- PROBLEM TO WORK ON
The string "location" may appear in lines of the data; report how many lines contain it, with no other output.
START DATA RECORDS
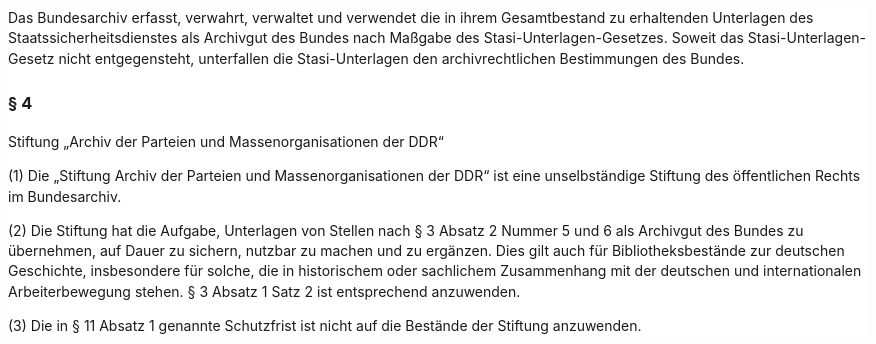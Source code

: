 <div>

<div class="jnhtml">

<div>

<div class="jurAbsatz">

Das Bundesarchiv erfasst, verwahrt, verwaltet und verwendet die in ihrem
Gesamtbestand zu erhaltenden Unterlagen des Staatssicherheitsdienstes
als Archivgut des Bundes nach Maßgabe des Stasi-Unterlagen-Gesetzes.
Soweit das Stasi-Unterlagen-Gesetz nicht entgegensteht, unterfallen die
Stasi-Unterlagen den archivrechtlichen Bestimmungen des Bundes.

</div>

</div>

</div>

</div>

<span id="BJNR041010017BJNE000401116.html"></span>

### § 4  
Stiftung „Archiv der Parteien und Massenorganisationen der DDR“

<div>

<div class="jnhtml">

<div>

<div class="jurAbsatz">

(1) Die „Stiftung Archiv der Parteien und Massenorganisationen der DDR“
ist eine unselbständige Stiftung des öffentlichen Rechts im
Bundesarchiv.

</div>

<div class="jurAbsatz">

(2) Die Stiftung hat die Aufgabe, Unterlagen von Stellen nach § 3 Absatz
2 Nummer 5 und 6 als Archivgut des Bundes zu übernehmen, auf Dauer zu
sichern, nutzbar zu machen und zu ergänzen. Dies gilt auch für
Bibliotheksbestände zur deutschen Geschichte, insbesondere für solche,
die in historischem oder sachlichem Zusammenhang mit der deutschen und
internationalen Arbeiterbewegung stehen. § 3 Absatz 1 Satz 2 ist
entsprechend anzuwenden.

</div>

<div class="jurAbsatz">

(3) Die in § 11 Absatz 1 genannte Schutzfrist ist nicht auf die Bestände
der Stiftung anzuwenden.

</div>

<div class="jurAbsatz">
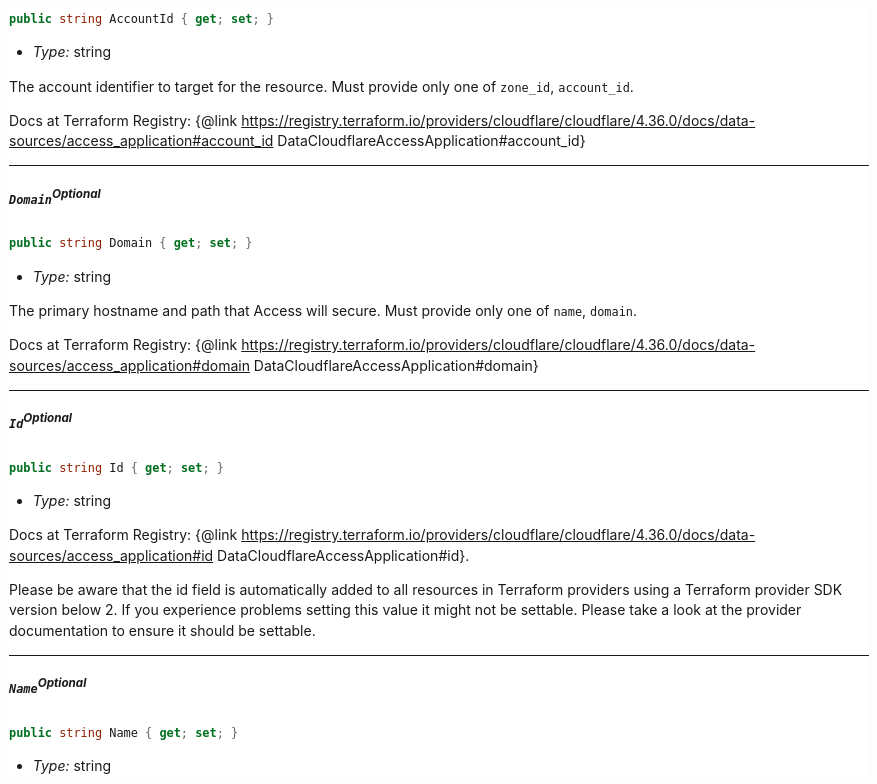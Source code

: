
 ```csharp
public string AccountId { get; set; }
```

- *Type:* string

The account identifier to target for the resource. Must provide only one of `zone_id`, `account_id`.

Docs at Terraform Registry: {@link https://registry.terraform.io/providers/cloudflare/cloudflare/4.36.0/docs/data-sources/access_application#account_id DataCloudflareAccessApplication#account_id}

---

##### `Domain`<sup>Optional</sup> <a name="Domain" id="@cdktf/provider-cloudflare.dataCloudflareAccessApplication.DataCloudflareAccessApplicationConfig.property.domain"></a>

```csharp
public string Domain { get; set; }
```

- *Type:* string

The primary hostname and path that Access will secure. Must provide only one of `name`, `domain`.

Docs at Terraform Registry: {@link https://registry.terraform.io/providers/cloudflare/cloudflare/4.36.0/docs/data-sources/access_application#domain DataCloudflareAccessApplication#domain}

---

##### `Id`<sup>Optional</sup> <a name="Id" id="@cdktf/provider-cloudflare.dataCloudflareAccessApplication.DataCloudflareAccessApplicationConfig.property.id"></a>

```csharp
public string Id { get; set; }
```

- *Type:* string

Docs at Terraform Registry: {@link https://registry.terraform.io/providers/cloudflare/cloudflare/4.36.0/docs/data-sources/access_application#id DataCloudflareAccessApplication#id}.

Please be aware that the id field is automatically added to all resources in Terraform providers using a Terraform provider SDK version below 2.
If you experience problems setting this value it might not be settable. Please take a look at the provider documentation to ensure it should be settable.

---

##### `Name`<sup>Optional</sup> <a name="Name" id="@cdktf/provider-cloudflare.dataCloudflareAccessApplication.DataCloudflareAccessApplicationConfig.property.name"></a>

```csharp
public string Name { get; set; }
```

- *Type:* string
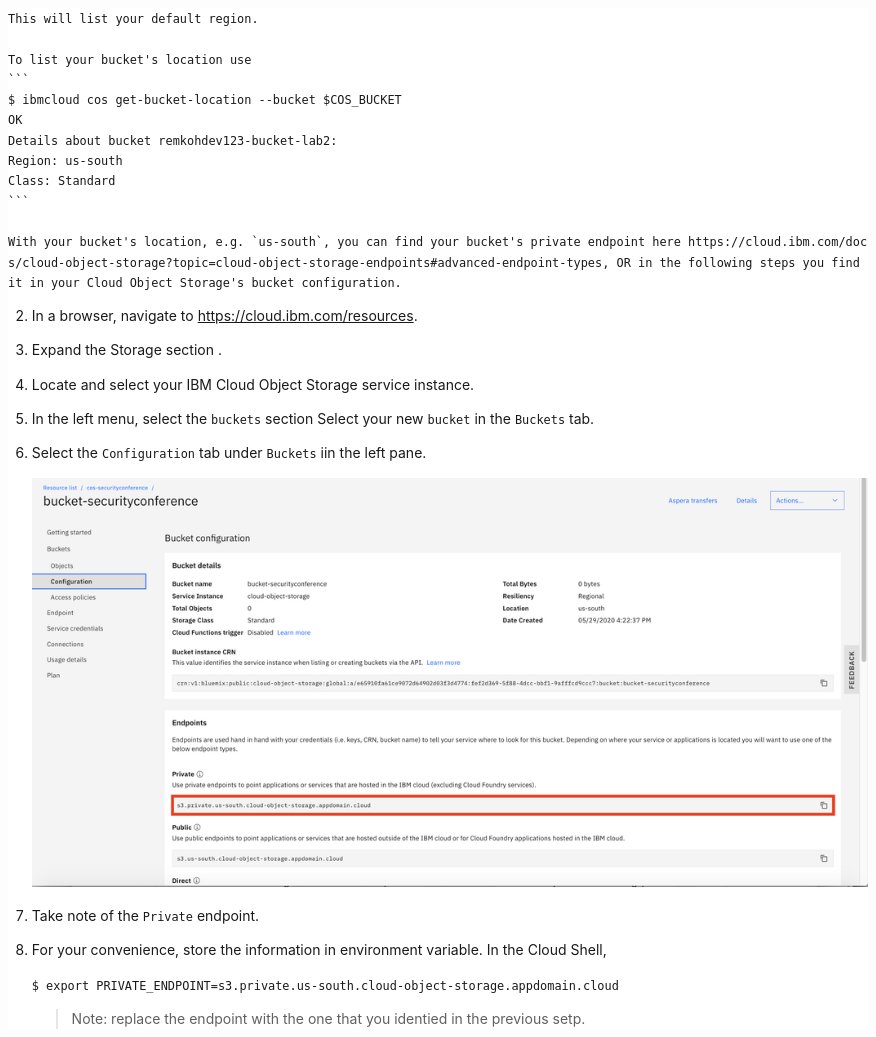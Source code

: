     This will list your default region.

    To list your bucket's location use
    ```
    $ ibmcloud cos get-bucket-location --bucket $COS_BUCKET
    OK
    Details about bucket remkohdev123-bucket-lab2:
    Region: us-south
    Class: Standard
    ```

    With your bucket's location, e.g. `us-south`, you can find your bucket's private endpoint here https://cloud.ibm.com/docs/cloud-object-storage?topic=cloud-object-storage-endpoints#advanced-endpoint-types, OR in the following steps you find it in your Cloud Object Storage's bucket configuration.

2. In a browser, navigate to https://cloud.ibm.com/resources.

3. Expand the Storage section .

4. Locate and select your IBM Cloud Object Storage service instance.

5. In the left menu, select the `buckets` section Select your new `bucket` in the `Buckets` tab.

6. Select the `Configuration` tab under `Buckets` iin the left pane.

    ![](../.gitbook/images/cos-04.png)

7. Take note of the `Private` endpoint.

8. For your convenience, store the information in environment variable. In the Cloud Shell,

    ```
    $ export PRIVATE_ENDPOINT=s3.private.us-south.cloud-object-storage.appdomain.cloud
    ```
    > Note: replace the endpoint with the one that you identied in the previous setp.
END DATA RECORDS
- YOUR RESPONSE
3